If there is a way out of the tangle of bloodshed and fear, Grossman says, it is kindness.

Human history is not the battle of good struggling to overcome evil. It is a battle fought by a great evil struggling to crush a small kernel of human kindness. But if what is human in human beings has not been destroyed even now, then evil will never conquer. Life and Fate, p. 410

Of course, the character reading the above passage is in a concentration camp, he’s a diehard Soviet reading a “mad priest’s ravings.” The tension between this small hope and the evidence all around Grossman and his characters of man’s inhumanity to man is overwhelming. Grossman was Jewish, and one of the first to report on the death camps. Viktor Shtrum’s mother–a Jewish woman in Eastern Europe–dies, and Viktor’s grief is palpable. The effects of anti-Semitism, a cancer in Soviet Russia just as in Nazi Germany, is a poisonous aquifer in the book. Grossman, no doubt, saw enough of it to fill him to the back teeth.

Anti-Semitism is always a means rather than an end; it is a measure of the contradictions yet to be resolved. It is a mirror for the failings of individuals, social structures and State systems. Tell me what you accuse the Jews of–I’ll tell you what you’re guilty of. Life and Fate, p. 484

A neater–and truer–example of projection can rarely be found. Our own modern bigots and xenophobes do the same. If it’s not Jews, it’s Muslims, immigrants, what-have-you. Plus ca change

Reading Life and Fate was a marathon. Several times I had to set the book aside and take a deep breath. The tearing pain of bearing witness bleeds through the pages, made worse by the fact that Grossman saw the horror personally and could not bring himself to look away. I deeply respect that. He was also smart–and empathetic–enough to untangle the feelings of those who believed in Stalin or Communism, who had to believe or who could not imagine anything else. He didn’t shy away from the tragedy of the informer or the NKVD torturer as well as the victims, or the tragedy of those caught between and simply trying to survive from day to day.
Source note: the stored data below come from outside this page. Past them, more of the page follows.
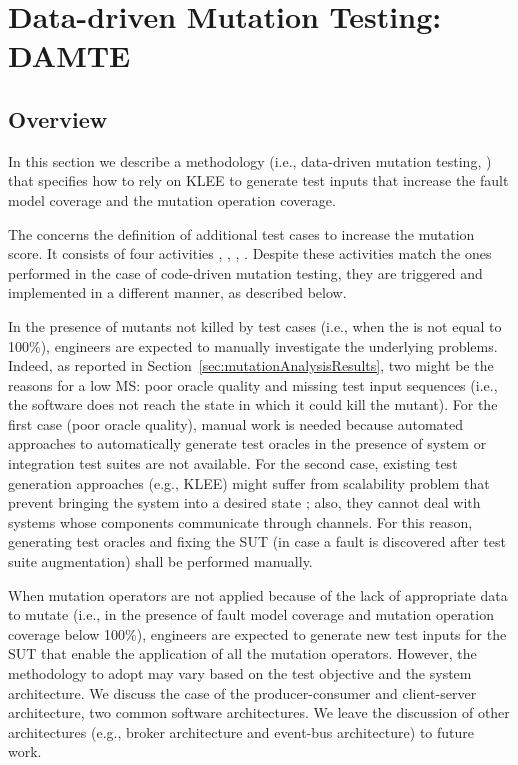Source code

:


\clearpage
\section{Data-driven Mutation Testing: DAMTE} %
\label{sec:data:test_suite_augmentation}

\STARTCHANGEDWPT

\subsection{Overview}

In this section we describe a methodology (i.e., data-driven mutation testing, ) that specifies how to rely on KLEE to generate test inputs that increase the fault model coverage and the mutation operation coverage.

The  concerns the definition of additional test cases to increase the mutation score.
It consists of four activities , , , . 
Despite these activities match the ones performed in the case of code-driven mutation testing, they are triggered and implemented in a different manner, as described below.

In the presence of mutants not killed by test cases (i.e., when the   is not equal to 100\%), engineers are expected to manually investigate the underlying problems. Indeed, as reported in Section~\ref{sec:mutationAnalysisResults}, two might be the reasons for a low MS: poor oracle quality and missing test input sequences (i.e., the software does not reach the state in which it could kill the mutant).
For the first case (poor oracle quality), manual work is needed because automated approaches to automatically generate test oracles in the presence of system or integration test suites are not available. For the second case, existing test generation approaches (e.g., KLEE) might suffer from scalability problem that prevent bringing the system into a desired state ; also, they cannot deal with systems whose components communicate through channels. For this reason, generating test oracles and fixing the SUT (in case a fault is discovered after test suite augmentation) shall be performed manually.

When mutation operators are not applied because of the lack of appropriate data to mutate (i.e., in the presence of fault model coverage and mutation operation coverage below 100\%), engineers are expected to generate new test inputs for the SUT that enable the application of all the mutation operators. 
However, the methodology to adopt may vary based on the test objective and the system architecture. 
We discuss the case of the producer-consumer and client-server architecture, two common software architectures. We leave the discussion of other architectures (e.g., broker architecture and event-bus architecture) to future work.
Betrayed by his own state all his life, his books “arrested” and his own body failing him with stomach cancer in 1964, Grossman died without knowing that Life and Fate (and Everything Flows, his later book) would be smuggled out and published in the West in 1980, finally seeing publication in his own country in 1988. One suspects that as a journalist Grossman might have felt vindicated. And one can further suspect what he’d think of Russia’s current dictator-lite. Many thanks are due to Vladimir Voinovich and Andrei Sakharov for keeping the faith–and the manuscript–safe and bringing it out to breathe freely.

Wherever Grossman is now, I hope he can rest comfortably. He earned it.